[INPUT]
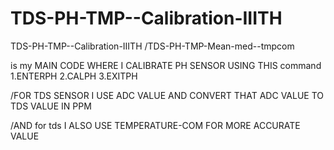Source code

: # TDS-PH-TMP--Calibration-IIITH


TDS-PH-TMP--Calibration-IIITH
/TDS-PH-TMP-Mean-med--tmpcom

is my MAIN CODE WHERE I CALIBRATE PH SENSOR 
USING THIS command 
1.ENTERPH
2.CALPH
3.EXITPH



/FOR TDS SENSOR I USE ADC VALUE AND CONVERT THAT ADC VALUE TO TDS VALUE IN PPM 

/AND for tds I ALSO USE TEMPERATURE-COM FOR MORE ACCURATE VALUE 
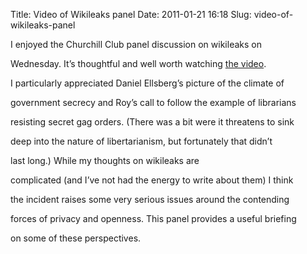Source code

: Title: Video of Wikileaks panel
Date: 2011-01-21 16:18
Slug: video-of-wikileaks-panel

I enjoyed the Churchill Club panel discussion on wikileaks on

Wednesday. It’s thoughtful and well worth watching [the
video](http://fora.tv/2011/01/19/WikiLeaks_Why_It_Matters_Why_It_Doesnt).

</p>

I particularly appreciated Daniel Ellsberg’s picture of the climate of

government secrecy and Roy’s call to follow the example of librarians

resisting secret gag orders. (There was a bit were it threatens to sink

deep into the nature of libertarianism, but fortunately that didn’t

last long.) While my thoughts on wikileaks are

complicated (and I’ve not had the energy to write about them) I think

the incident raises some very serious issues around the contending

forces of privacy and openness. This panel provides a useful briefing

on some of these perspectives.

</p>


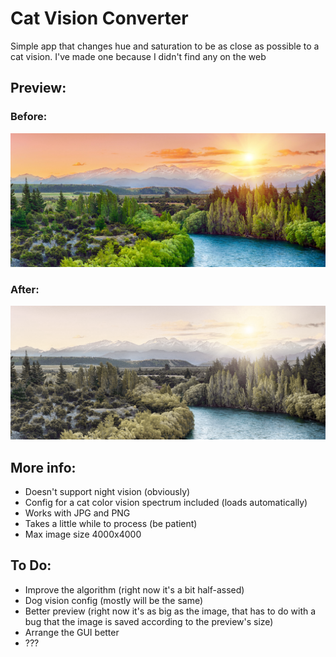 # Cat Vision Converter



Simple app that changes hue and saturation to be as close as possible to a cat vision. I've made one because I didn't find any on the web

## Preview:
### Before:
![Before](https://github.com/kubus765/cat_vision/blob/main/image1.jpg?raw=true)
### After:
![After](https://github.com/kubus765/cat_vision/blob/main/image2.png?raw=true)

## More info:
- Doesn't support night vision (obviously)
- Config for a cat color vision spectrum included (loads automatically)
- Works with JPG and PNG
- Takes a little while to process (be patient)
- Max image size 4000x4000


## To Do:

- Improve the algorithm (right now it's a bit half-assed)
- Dog vision config (mostly will be the same)
- Better preview (right now it's as big as the image, that has to do with a bug that the image is saved according to the preview's size)
- Arrange the GUI better
- ???
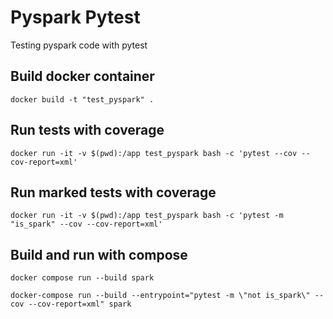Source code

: # Pyspark Pytest

Testing pyspark code with pytest

## Build docker container

    docker build -t "test_pyspark" .

## Run tests with coverage

    docker run -it -v $(pwd):/app test_pyspark bash -c 'pytest --cov --cov-report=xml'

## Run marked tests with coverage

    docker run -it -v $(pwd):/app test_pyspark bash -c 'pytest -m "is_spark" --cov --cov-report=xml'

## Build and run with compose

    docker compose run --build spark

    docker-compose run --build --entrypoint="pytest -m \"not is_spark\" --cov --cov-report=xml" spark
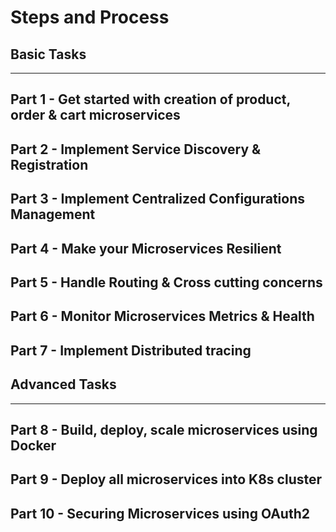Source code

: # Steps and Process

## Basic Tasks
-----------------

## Part 1 - Get started with creation of product, order & cart microservices

## Part 2 - Implement Service Discovery & Registration

## Part 3 - Implement Centralized Configurations Management

## Part 4 - Make your Microservices Resilient

## Part 5 - Handle Routing & Cross cutting concerns

## Part 6 - Monitor Microservices Metrics & Health

## Part 7 - Implement Distributed tracing



## Advanced Tasks
-------------------

## Part 8 - Build, deploy, scale microservices using Docker

## Part 9 - Deploy all microservices into K8s cluster

## Part 10 - Securing Microservices using OAuth2 

  
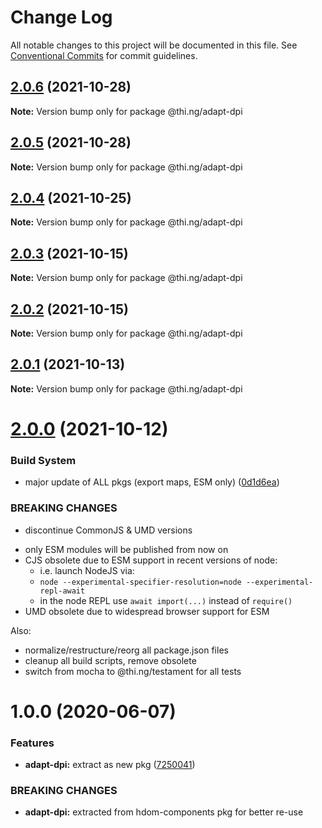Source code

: # Change Log

All notable changes to this project will be documented in this file.
See [Conventional Commits](https://conventionalcommits.org) for commit guidelines.

## [2.0.6](https://github.com/thi-ng/umbrella/compare/@thi.ng/adapt-dpi@2.0.5...@thi.ng/adapt-dpi@2.0.6) (2021-10-28)

**Note:** Version bump only for package @thi.ng/adapt-dpi





## [2.0.5](https://github.com/thi-ng/umbrella/compare/@thi.ng/adapt-dpi@2.0.4...@thi.ng/adapt-dpi@2.0.5) (2021-10-28)

**Note:** Version bump only for package @thi.ng/adapt-dpi





## [2.0.4](https://github.com/thi-ng/umbrella/compare/@thi.ng/adapt-dpi@2.0.3...@thi.ng/adapt-dpi@2.0.4) (2021-10-25)

**Note:** Version bump only for package @thi.ng/adapt-dpi





## [2.0.3](https://github.com/thi-ng/umbrella/compare/@thi.ng/adapt-dpi@2.0.2...@thi.ng/adapt-dpi@2.0.3) (2021-10-15)

**Note:** Version bump only for package @thi.ng/adapt-dpi





## [2.0.2](https://github.com/thi-ng/umbrella/compare/@thi.ng/adapt-dpi@2.0.1...@thi.ng/adapt-dpi@2.0.2) (2021-10-15)

**Note:** Version bump only for package @thi.ng/adapt-dpi





## [2.0.1](https://github.com/thi-ng/umbrella/compare/@thi.ng/adapt-dpi@2.0.0...@thi.ng/adapt-dpi@2.0.1) (2021-10-13)

**Note:** Version bump only for package @thi.ng/adapt-dpi





# [2.0.0](https://github.com/thi-ng/umbrella/compare/@thi.ng/adapt-dpi@1.0.23...@thi.ng/adapt-dpi@2.0.0) (2021-10-12)


### Build System

* major update of ALL pkgs (export maps, ESM only) ([0d1d6ea](https://github.com/thi-ng/umbrella/commit/0d1d6ea9fab2a645d6c5f2bf2591459b939c09b6))


### BREAKING CHANGES

* discontinue CommonJS & UMD versions

- only ESM modules will be published from now on
- CJS obsolete due to ESM support in recent versions of node:
  - i.e. launch NodeJS via:
  - `node --experimental-specifier-resolution=node --experimental-repl-await`
  - in the node REPL use `await import(...)` instead of `require()`
- UMD obsolete due to widespread browser support for ESM

Also:
- normalize/restructure/reorg all package.json files
- cleanup all build scripts, remove obsolete
- switch from mocha to @thi.ng/testament for all tests






#  1.0.0 (2020-06-07) 

###  Features 

- **adapt-dpi:** extract as new pkg ([7250041](https://github.com/thi-ng/umbrella/commit/7250041e30995844ac20295bdb36b351f5b2ccc8)) 

###  BREAKING CHANGES 

- **adapt-dpi:** extracted from hdom-components pkg for better re-use
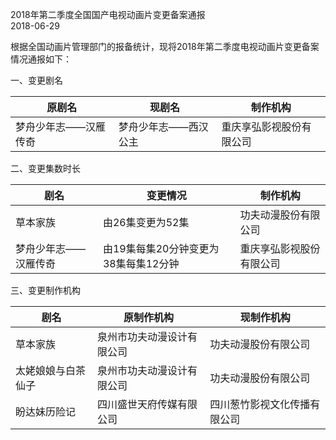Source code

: 2018年第二季度全国国产电视动画片变更备案通报  
2018-06-29    

根据全国动画片管理部门的报备统计，现将2018年第二季度电视动画片变更备案情况通报如下：

一、变更剧名

原剧名 | 现剧名 | 制作机构
----|-----|----- 
梦舟少年志——汉雁传奇 | 梦舟少年志——西汉公主 | 重庆享弘影视股份有限公司

 

二、变更集数时长

剧名 | 变更情况 | 制作机构
---|------|----- 
草本家族 | 由26集变更为52集 | 功夫动漫股份有限公司 
梦舟少年志——汉雁传奇 | 由19集每集20分钟变更为38集每集12分钟 | 重庆享弘影视股份有限公司

 

三、变更制作机构

剧名 | 原制作机构 | 现制作机构
---|-------|------ 
草本家族 | 泉州市功夫动漫设计有限公司 | 功夫动漫股份有限公司 
太姥娘娘与白茶仙子 | 泉州市功夫动漫设计有限公司 | 功夫动漫股份有限公司 
盼达妹历险记 | 四川盛世天府传媒有限公司 | 四川葱竹影视文化传播有限公司
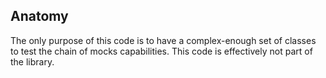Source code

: ## Anatomy
The only purpose of this code is to have a complex-enough set of classes to test the chain of mocks capabilities.
This code is effectively not part of the library.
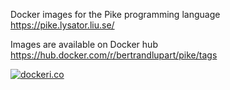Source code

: Docker images for the Pike programming language
https://pike.lysator.liu.se/

Images are available on Docker hub
https://hub.docker.com/r/bertrandlupart/pike/tags

[![dockeri.co](https://dockeri.co/image/bertrandlupart/pike)](https://hub.docker.com/r/bertrandlupart/pike)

[YOUR GOAL] Whenever a line holds a picture, print that line without the picture. All other data must be output exactly.

[RESPONSE]
Source code

: # TDS-PH-TMP--Calibration-IIITH


TDS-PH-TMP--Calibration-IIITH
/TDS-PH-TMP-Mean-med--tmpcom

is my MAIN CODE WHERE I CALIBRATE PH SENSOR 
USING THIS command 
1.ENTERPH
2.CALPH
3.EXITPH



/FOR TDS SENSOR I USE ADC VALUE AND CONVERT THAT ADC VALUE TO TDS VALUE IN PPM 

/AND for tds I ALSO USE TEMPERATURE-COM FOR MORE ACCURATE VALUE 
Source code

: Title: Video of Wikileaks panel
Date: 2011-01-21 16:18
Slug: video-of-wikileaks-panel

I enjoyed the Churchill Club panel discussion on wikileaks on

Wednesday. It’s thoughtful and well worth watching [the
video](http://fora.tv/2011/01/19/WikiLeaks_Why_It_Matters_Why_It_Doesnt).

</p>

I particularly appreciated Daniel Ellsberg’s picture of the climate of

government secrecy and Roy’s call to follow the example of librarians

resisting secret gag orders. (There was a bit were it threatens to sink

deep into the nature of libertarianism, but fortunately that didn’t

last long.) While my thoughts on wikileaks are

complicated (and I’ve not had the energy to write about them) I think

the incident raises some very serious issues around the contending

forces of privacy and openness. This panel provides a useful briefing

on some of these perspectives.

</p>


 # Cat Vision Converter



Simple app that changes hue and saturation to be as close as possible to a cat vision. I've made one because I didn't find any on the web

## Preview:
### Before:
![Before](https://github.com/kubus765/cat_vision/blob/main/image1.jpg?raw=true)
### After:
![After](https://github.com/kubus765/cat_vision/blob/main/image2.png?raw=true)

## More info:
- Doesn't support night vision (obviously)
- Config for a cat color vision spectrum included (loads automatically)
- Works with JPG and PNG
- Takes a little while to process (be patient)
- Max image size 4000x4000


## To Do:

- Improve the algorithm (right now it's a bit half-assed)
- Dog vision config (mostly will be the same)
- Better preview (right now it's as big as the image, that has to do with a bug that the image is saved according to the preview's size)
- Arrange the GUI better
- ???
Source code

: # Pyspark Pytest

Testing pyspark code with pytest

## Build docker container

    docker build -t "test_pyspark" .

## Run tests with coverage

    docker run -it -v $(pwd):/app test_pyspark bash -c 'pytest --cov --cov-report=xml'

## Run marked tests with coverage

    docker run -it -v $(pwd):/app test_pyspark bash -c 'pytest -m "is_spark" --cov --cov-report=xml'

## Build and run with compose

    docker compose run --build spark

    docker-compose run --build --entrypoint="pytest -m \"not is_spark\" --cov --cov-report=xml" spark
Source code

: # Steps and Process

## Basic Tasks
-----------------

## Part 1 - Get started with creation of product, order & cart microservices

## Part 2 - Implement Service Discovery & Registration

## Part 3 - Implement Centralized Configurations Management

## Part 4 - Make your Microservices Resilient

## Part 5 - Handle Routing & Cross cutting concerns

## Part 6 - Monitor Microservices Metrics & Health

## Part 7 - Implement Distributed tracing



## Advanced Tasks
-------------------

## Part 8 - Build, deploy, scale microservices using Docker

## Part 9 - Deploy all microservices into K8s cluster

## Part 10 - Securing Microservices using OAuth2 

  
Source code

: # Change Log

All notable changes to this project will be documented in this file.
See [Conventional Commits](https://conventionalcommits.org) for commit guidelines.

## [2.0.6](https://github.com/thi-ng/umbrella/compare/@thi.ng/adapt-dpi@2.0.5...@thi.ng/adapt-dpi@2.0.6) (2021-10-28)

**Note:** Version bump only for package @thi.ng/adapt-dpi





## [2.0.5](https://github.com/thi-ng/umbrella/compare/@thi.ng/adapt-dpi@2.0.4...@thi.ng/adapt-dpi@2.0.5) (2021-10-28)

**Note:** Version bump only for package @thi.ng/adapt-dpi





## [2.0.4](https://github.com/thi-ng/umbrella/compare/@thi.ng/adapt-dpi@2.0.3...@thi.ng/adapt-dpi@2.0.4) (2021-10-25)

**Note:** Version bump only for package @thi.ng/adapt-dpi





## [2.0.3](https://github.com/thi-ng/umbrella/compare/@thi.ng/adapt-dpi@2.0.2...@thi.ng/adapt-dpi@2.0.3) (2021-10-15)

**Note:** Version bump only for package @thi.ng/adapt-dpi





## [2.0.2](https://github.com/thi-ng/umbrella/compare/@thi.ng/adapt-dpi@2.0.1...@thi.ng/adapt-dpi@2.0.2) (2021-10-15)

**Note:** Version bump only for package @thi.ng/adapt-dpi





## [2.0.1](https://github.com/thi-ng/umbrella/compare/@thi.ng/adapt-dpi@2.0.0...@thi.ng/adapt-dpi@2.0.1) (2021-10-13)

**Note:** Version bump only for package @thi.ng/adapt-dpi





# [2.0.0](https://github.com/thi-ng/umbrella/compare/@thi.ng/adapt-dpi@1.0.23...@thi.ng/adapt-dpi@2.0.0) (2021-10-12)


### Build System

* major update of ALL pkgs (export maps, ESM only) ([0d1d6ea](https://github.com/thi-ng/umbrella/commit/0d1d6ea9fab2a645d6c5f2bf2591459b939c09b6))


### BREAKING CHANGES

* discontinue CommonJS & UMD versions

- only ESM modules will be published from now on
- CJS obsolete due to ESM support in recent versions of node:
  - i.e. launch NodeJS via:
  - `node --experimental-specifier-resolution=node --experimental-repl-await`
  - in the node REPL use `await import(...)` instead of `require()`
- UMD obsolete due to widespread browser support for ESM

Also:
- normalize/restructure/reorg all package.json files
- cleanup all build scripts, remove obsolete
- switch from mocha to @thi.ng/testament for all tests






#  1.0.0 (2020-06-07) 

###  Features 

- **adapt-dpi:** extract as new pkg ([7250041](https://github.com/thi-ng/umbrella/commit/7250041e30995844ac20295bdb36b351f5b2ccc8)) 

###  BREAKING CHANGES 

- **adapt-dpi:** extracted from hdom-components pkg for better re-use
Source code

: 2018年第二季度全国国产电视动画片变更备案通报  
2018-06-29    

根据全国动画片管理部门的报备统计，现将2018年第二季度电视动画片变更备案情况通报如下：

一、变更剧名

原剧名 | 现剧名 | 制作机构
----|-----|----- 
梦舟少年志——汉雁传奇 | 梦舟少年志——西汉公主 | 重庆享弘影视股份有限公司

 

二、变更集数时长

剧名 | 变更情况 | 制作机构
---|------|----- 
草本家族 | 由26集变更为52集 | 功夫动漫股份有限公司 
梦舟少年志——汉雁传奇 | 由19集每集20分钟变更为38集每集12分钟 | 重庆享弘影视股份有限公司

 

三、变更制作机构

剧名 | 原制作机构 | 现制作机构
---|-------|------ 
草本家族 | 泉州市功夫动漫设计有限公司 | 功夫动漫股份有限公司 
太姥娘娘与白茶仙子 | 泉州市功夫动漫设计有限公司 | 功夫动漫股份有限公司 
盼达妹历险记 | 四川盛世天府传媒有限公司 | 四川葱竹影视文化传播有限公司
Source code

: ## Anatomy
The only purpose of this code is to have a complex-enough set of classes to test the chain of mocks capabilities.
This code is effectively not part of the library.
Source code

: Docker images for the Pike programming language
https://pike.lysator.liu.se/

Images are available on Docker hub
https://hub.docker.com/r/bertrandlupart/pike/tags

[![dockeri.co](https://dockeri.co/image/bertrandlupart/pike)](https://hub.docker.com/r/bertrandlupart/pike)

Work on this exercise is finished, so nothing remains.